Take the entries below and print, exactly, the stretch from the line containing "N., I lay my" through the line containing "Make sure you", both included.

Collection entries
········

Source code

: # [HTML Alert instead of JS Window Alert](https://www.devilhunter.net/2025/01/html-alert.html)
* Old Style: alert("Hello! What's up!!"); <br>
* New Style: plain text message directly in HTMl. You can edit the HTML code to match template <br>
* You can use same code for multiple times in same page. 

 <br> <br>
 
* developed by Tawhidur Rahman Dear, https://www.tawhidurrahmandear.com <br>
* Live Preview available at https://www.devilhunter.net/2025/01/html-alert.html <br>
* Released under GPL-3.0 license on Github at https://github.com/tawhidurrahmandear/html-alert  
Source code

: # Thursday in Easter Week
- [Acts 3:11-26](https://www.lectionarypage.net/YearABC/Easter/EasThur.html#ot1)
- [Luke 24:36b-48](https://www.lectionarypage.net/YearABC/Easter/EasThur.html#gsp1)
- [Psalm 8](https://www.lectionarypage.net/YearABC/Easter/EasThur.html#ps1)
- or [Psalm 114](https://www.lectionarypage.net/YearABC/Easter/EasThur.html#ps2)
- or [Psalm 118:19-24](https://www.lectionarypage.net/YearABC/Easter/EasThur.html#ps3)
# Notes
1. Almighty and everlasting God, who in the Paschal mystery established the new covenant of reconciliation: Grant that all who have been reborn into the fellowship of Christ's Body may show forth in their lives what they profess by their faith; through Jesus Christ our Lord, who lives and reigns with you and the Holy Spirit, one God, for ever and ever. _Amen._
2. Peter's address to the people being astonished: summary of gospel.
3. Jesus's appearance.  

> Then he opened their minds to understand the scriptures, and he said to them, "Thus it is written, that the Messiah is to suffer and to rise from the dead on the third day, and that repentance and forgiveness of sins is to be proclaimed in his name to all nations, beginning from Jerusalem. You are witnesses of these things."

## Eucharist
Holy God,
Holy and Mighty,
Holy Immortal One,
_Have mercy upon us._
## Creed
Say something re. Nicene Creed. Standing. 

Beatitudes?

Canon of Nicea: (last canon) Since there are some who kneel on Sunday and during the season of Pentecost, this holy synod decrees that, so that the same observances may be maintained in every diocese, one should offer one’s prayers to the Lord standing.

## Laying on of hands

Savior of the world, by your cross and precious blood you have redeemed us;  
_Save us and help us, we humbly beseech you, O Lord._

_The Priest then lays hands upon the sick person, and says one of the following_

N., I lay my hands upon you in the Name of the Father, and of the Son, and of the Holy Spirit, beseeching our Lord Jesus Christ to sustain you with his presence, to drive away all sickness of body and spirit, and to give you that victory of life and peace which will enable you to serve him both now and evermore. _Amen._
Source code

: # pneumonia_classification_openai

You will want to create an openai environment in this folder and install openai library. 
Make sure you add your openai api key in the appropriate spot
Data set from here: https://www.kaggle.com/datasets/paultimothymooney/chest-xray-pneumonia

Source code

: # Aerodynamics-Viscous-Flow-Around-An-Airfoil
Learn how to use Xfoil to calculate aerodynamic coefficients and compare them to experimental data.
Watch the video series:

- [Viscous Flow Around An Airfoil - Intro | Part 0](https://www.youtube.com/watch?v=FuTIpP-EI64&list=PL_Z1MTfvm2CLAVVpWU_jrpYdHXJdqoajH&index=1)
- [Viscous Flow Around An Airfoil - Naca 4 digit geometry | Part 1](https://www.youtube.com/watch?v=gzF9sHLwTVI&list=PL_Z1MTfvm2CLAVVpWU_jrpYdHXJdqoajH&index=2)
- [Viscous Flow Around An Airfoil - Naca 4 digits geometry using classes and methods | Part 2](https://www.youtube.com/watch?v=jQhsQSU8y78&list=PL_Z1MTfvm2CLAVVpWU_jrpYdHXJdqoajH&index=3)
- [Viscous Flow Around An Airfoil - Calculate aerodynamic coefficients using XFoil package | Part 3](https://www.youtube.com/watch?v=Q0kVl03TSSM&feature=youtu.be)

········

▶ Response area:
N., I lay my hands upon you in the Name of the Father, and of the Son, and of the Holy Spirit, beseeching our Lord Jesus Christ to sustain you with his presence, to drive away all sickness of body and spirit, and to give you that victory of life and peace which will enable you to serve him both now and evermore. _Amen._
Source code

: # pneumonia_classification_openai

You will want to create an openai environment in this folder and install openai library. 
Make sure you add your openai api key in the appropriate spot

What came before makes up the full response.